Eerie Evenings, a Halloween event that used to be held at the Peabody Essex Museum, was so popular that people would scalp their tickets.
“It was crazy, they used to get 10,000 people over six nights,” said Donna Thorland, a Salem resident who managed architecture and interpretation at the museum from 1996 to 2003.
Part of her job at PEM was “translating curator into English” in gallery guides and wall labels that explained exhibits, but she also wrote the ghost stories that made Eerie Evenings such a big draw.
“My boss suggested I go to film school,” Thorland said.
She already had degrees in classics and art history from Yale, but Thorland took her boss’s advice and attended the University of Southern California’s School of Cinematic Arts, which led to script-writing jobs for television shows such as “Cupid” on ABC and “Tron: Uprising” for Disney XD.
But she also applied her storytelling skills to write her first novel, “The Turncoat,” which will be published March 5 by New American Library.
Set in Philadelphia during the American Revolution, “Turncoat” follows a female spy for the Continental Army who must balance her dedication to the colonists’ cause with her Quaker values and her romantic feelings for an enemy officer.

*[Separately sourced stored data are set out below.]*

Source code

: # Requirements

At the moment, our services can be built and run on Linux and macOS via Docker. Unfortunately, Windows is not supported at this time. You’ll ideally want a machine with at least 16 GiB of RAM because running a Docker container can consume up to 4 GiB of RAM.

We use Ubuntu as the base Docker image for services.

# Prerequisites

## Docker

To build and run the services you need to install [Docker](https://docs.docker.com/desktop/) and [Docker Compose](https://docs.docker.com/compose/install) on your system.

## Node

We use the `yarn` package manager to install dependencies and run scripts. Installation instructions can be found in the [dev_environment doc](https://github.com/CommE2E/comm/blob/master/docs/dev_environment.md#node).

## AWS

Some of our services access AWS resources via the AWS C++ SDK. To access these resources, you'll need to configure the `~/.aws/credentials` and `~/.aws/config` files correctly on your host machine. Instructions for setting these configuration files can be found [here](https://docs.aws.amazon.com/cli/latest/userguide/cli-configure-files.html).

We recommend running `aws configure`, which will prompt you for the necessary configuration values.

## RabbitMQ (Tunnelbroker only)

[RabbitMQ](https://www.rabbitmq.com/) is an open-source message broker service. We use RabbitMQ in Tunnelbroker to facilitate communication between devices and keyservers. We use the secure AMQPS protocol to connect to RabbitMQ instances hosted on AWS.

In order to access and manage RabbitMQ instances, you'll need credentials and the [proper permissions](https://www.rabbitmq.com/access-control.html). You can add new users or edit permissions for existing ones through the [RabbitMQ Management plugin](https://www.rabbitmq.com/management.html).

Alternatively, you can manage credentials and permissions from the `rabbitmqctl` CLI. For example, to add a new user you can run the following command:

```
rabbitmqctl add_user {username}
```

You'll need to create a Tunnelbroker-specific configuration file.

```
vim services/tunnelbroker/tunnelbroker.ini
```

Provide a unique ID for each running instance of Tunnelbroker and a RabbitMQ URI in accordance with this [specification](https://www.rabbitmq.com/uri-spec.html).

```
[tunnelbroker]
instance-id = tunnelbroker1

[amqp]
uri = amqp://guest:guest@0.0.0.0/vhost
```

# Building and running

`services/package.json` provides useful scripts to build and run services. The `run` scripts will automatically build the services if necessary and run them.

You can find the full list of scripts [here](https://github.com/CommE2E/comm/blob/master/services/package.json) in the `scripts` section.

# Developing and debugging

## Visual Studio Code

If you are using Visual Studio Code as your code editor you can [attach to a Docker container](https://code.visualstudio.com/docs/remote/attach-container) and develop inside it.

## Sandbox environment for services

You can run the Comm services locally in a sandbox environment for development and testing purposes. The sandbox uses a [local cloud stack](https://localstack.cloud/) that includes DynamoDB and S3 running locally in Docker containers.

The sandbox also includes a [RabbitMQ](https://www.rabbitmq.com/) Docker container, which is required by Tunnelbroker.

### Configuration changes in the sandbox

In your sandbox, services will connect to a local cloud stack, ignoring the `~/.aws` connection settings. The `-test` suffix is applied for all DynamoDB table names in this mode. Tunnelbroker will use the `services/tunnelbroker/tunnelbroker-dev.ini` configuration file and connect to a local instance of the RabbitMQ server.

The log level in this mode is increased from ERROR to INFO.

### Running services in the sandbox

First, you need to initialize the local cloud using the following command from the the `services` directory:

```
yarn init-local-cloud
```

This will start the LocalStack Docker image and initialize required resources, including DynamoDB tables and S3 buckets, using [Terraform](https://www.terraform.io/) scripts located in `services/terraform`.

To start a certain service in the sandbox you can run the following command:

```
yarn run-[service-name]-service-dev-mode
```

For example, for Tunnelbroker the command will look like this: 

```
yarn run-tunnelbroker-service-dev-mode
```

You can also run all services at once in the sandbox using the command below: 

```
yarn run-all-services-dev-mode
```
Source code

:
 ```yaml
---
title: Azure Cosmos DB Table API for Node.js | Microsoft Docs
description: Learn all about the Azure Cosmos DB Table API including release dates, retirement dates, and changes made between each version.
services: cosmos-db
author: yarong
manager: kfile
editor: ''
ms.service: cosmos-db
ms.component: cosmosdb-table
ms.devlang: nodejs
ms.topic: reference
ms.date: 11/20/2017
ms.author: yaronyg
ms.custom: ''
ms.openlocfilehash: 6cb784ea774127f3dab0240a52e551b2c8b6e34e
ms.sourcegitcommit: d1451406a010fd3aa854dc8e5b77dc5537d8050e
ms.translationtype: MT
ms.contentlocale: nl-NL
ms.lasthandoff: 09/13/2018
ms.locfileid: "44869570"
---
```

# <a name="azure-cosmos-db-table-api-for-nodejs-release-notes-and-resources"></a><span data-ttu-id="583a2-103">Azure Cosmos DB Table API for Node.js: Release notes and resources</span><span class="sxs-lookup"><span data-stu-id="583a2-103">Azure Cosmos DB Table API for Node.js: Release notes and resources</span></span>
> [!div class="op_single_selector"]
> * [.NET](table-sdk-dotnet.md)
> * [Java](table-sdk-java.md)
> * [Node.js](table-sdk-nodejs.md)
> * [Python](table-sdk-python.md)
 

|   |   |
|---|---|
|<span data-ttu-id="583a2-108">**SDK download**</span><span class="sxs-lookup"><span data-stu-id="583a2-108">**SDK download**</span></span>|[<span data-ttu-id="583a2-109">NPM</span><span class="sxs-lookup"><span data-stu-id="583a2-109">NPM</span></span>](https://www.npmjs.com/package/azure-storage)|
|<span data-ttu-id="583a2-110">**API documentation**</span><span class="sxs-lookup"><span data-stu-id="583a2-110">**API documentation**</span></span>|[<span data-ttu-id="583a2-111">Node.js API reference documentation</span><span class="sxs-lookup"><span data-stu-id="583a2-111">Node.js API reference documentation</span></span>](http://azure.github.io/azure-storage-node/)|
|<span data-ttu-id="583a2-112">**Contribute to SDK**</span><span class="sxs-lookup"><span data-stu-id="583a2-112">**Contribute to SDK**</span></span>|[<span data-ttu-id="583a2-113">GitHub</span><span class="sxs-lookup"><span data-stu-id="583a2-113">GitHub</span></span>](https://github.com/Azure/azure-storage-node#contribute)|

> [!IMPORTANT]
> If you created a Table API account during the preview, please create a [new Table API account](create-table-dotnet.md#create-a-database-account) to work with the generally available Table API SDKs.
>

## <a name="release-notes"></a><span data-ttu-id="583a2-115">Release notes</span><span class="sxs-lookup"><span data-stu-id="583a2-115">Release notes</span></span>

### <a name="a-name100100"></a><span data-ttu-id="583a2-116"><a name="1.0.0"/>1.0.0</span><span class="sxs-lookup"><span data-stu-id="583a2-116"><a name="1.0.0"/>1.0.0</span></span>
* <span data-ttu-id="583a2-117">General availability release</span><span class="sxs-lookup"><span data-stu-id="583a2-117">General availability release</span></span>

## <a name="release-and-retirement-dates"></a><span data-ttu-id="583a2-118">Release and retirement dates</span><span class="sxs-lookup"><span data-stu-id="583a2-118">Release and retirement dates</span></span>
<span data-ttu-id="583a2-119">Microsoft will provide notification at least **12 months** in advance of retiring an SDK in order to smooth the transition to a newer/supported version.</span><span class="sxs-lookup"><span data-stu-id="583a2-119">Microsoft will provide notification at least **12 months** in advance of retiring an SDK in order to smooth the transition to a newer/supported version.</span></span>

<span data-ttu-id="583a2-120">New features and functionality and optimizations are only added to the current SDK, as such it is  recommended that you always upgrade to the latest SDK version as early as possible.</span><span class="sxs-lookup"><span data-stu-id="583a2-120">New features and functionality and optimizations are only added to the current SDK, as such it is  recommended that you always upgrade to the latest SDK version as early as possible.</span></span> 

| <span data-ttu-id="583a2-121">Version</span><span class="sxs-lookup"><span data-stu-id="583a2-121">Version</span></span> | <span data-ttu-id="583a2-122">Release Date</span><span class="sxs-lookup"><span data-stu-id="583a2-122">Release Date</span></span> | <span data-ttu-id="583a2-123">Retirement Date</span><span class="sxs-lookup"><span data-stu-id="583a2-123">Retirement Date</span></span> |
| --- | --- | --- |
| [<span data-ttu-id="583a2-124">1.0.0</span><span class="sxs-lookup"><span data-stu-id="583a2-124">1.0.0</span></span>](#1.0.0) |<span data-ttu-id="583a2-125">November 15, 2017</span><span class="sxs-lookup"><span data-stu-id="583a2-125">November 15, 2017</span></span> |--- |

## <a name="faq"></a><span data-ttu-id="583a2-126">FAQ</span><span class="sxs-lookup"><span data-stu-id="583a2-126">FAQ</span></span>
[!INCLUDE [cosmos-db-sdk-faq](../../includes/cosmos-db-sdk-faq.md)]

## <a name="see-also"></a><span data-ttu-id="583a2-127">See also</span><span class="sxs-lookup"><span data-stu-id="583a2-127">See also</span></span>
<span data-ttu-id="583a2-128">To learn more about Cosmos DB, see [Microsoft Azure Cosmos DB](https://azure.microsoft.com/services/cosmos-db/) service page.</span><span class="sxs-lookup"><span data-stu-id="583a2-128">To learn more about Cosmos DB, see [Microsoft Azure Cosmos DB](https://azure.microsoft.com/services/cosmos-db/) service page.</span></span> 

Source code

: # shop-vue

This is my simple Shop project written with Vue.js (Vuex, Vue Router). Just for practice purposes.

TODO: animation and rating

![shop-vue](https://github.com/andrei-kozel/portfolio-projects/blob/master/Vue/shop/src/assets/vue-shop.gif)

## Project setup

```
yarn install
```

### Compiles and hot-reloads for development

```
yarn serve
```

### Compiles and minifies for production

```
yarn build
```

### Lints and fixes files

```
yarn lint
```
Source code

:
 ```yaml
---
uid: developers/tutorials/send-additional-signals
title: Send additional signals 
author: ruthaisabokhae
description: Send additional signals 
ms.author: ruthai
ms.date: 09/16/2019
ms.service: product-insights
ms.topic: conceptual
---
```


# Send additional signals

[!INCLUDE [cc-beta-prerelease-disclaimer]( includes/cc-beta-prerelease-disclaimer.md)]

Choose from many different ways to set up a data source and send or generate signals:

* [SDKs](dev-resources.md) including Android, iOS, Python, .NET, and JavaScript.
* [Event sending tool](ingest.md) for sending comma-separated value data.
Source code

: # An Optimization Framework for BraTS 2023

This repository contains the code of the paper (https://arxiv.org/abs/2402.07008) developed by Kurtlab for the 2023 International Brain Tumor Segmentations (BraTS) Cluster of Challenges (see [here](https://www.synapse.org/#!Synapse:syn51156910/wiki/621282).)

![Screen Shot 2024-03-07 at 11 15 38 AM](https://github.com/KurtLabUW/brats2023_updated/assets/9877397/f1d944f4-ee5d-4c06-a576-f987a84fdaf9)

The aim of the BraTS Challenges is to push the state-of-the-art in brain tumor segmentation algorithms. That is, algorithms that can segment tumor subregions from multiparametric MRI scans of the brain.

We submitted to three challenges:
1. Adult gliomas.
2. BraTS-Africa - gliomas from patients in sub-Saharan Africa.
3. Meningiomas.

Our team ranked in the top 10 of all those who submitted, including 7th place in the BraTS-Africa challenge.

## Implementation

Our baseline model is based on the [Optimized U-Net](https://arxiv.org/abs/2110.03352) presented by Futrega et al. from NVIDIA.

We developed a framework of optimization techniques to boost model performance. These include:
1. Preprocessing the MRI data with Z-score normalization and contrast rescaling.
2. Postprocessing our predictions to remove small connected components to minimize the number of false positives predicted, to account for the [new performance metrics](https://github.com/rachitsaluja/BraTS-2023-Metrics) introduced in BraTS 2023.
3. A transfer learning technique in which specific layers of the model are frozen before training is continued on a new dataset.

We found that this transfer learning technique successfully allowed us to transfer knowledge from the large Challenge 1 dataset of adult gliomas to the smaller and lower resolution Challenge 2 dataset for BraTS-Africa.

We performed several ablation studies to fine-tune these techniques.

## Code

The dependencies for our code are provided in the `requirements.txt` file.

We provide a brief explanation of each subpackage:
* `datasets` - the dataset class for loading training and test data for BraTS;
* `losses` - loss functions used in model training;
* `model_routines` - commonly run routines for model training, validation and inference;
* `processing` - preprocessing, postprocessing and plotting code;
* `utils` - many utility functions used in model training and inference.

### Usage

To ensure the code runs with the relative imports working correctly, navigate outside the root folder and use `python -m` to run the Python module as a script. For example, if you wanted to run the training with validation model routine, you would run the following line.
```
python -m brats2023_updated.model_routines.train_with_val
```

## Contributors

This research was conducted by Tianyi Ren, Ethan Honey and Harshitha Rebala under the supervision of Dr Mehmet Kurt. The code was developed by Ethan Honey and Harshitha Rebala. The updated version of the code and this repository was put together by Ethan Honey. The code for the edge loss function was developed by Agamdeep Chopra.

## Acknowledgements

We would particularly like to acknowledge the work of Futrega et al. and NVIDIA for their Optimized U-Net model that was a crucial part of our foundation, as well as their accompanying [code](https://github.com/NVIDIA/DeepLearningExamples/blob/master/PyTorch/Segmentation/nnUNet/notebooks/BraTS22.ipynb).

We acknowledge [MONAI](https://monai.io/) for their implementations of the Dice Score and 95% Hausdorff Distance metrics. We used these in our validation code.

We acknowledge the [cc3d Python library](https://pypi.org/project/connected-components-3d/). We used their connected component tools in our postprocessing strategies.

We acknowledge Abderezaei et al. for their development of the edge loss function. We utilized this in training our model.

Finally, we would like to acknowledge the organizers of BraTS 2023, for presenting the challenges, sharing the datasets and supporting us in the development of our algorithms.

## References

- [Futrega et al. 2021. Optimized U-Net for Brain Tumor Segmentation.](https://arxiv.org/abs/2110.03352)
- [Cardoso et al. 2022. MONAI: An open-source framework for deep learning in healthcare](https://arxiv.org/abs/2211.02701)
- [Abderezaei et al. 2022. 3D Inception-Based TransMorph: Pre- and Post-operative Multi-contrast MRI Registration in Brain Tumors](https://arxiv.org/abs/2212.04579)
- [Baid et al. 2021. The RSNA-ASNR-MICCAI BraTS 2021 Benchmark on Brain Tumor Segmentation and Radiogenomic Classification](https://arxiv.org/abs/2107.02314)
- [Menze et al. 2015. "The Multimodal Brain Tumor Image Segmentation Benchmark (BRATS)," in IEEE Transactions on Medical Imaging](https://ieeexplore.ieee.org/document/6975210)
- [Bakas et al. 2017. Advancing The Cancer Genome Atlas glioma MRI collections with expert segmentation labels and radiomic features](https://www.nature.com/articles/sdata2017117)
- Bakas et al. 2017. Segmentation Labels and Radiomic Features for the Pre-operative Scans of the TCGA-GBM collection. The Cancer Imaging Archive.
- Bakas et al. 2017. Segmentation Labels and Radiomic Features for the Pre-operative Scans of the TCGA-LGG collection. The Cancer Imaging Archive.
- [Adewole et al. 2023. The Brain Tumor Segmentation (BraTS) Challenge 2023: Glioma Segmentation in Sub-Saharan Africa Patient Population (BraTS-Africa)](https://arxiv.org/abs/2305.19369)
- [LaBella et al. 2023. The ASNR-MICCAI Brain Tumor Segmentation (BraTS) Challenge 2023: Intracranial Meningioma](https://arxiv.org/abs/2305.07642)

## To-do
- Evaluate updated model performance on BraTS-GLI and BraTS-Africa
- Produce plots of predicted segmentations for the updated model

The heroine, Kate Gray, is based on a historical figure, Lydia Barrington Darragh, who in 1777 overheard a British officer discussing plans for an ambush on Washington’s forces at Whitemarsh, Pa.
“It’s a fascinating story, because her daughter told her story, how she walked 12 miles in freezing weather to warn Washington’s army,” Thorland said. “But historians in the 19th century said, there’s no way a woman can do this. Then a British officer’s diary surfaced in 1909 confirming her story.”
Paying tribute to women in the revolution sets the record straight, but also gives some spark to this period in American history, which is missing from many accounts, Thorland said.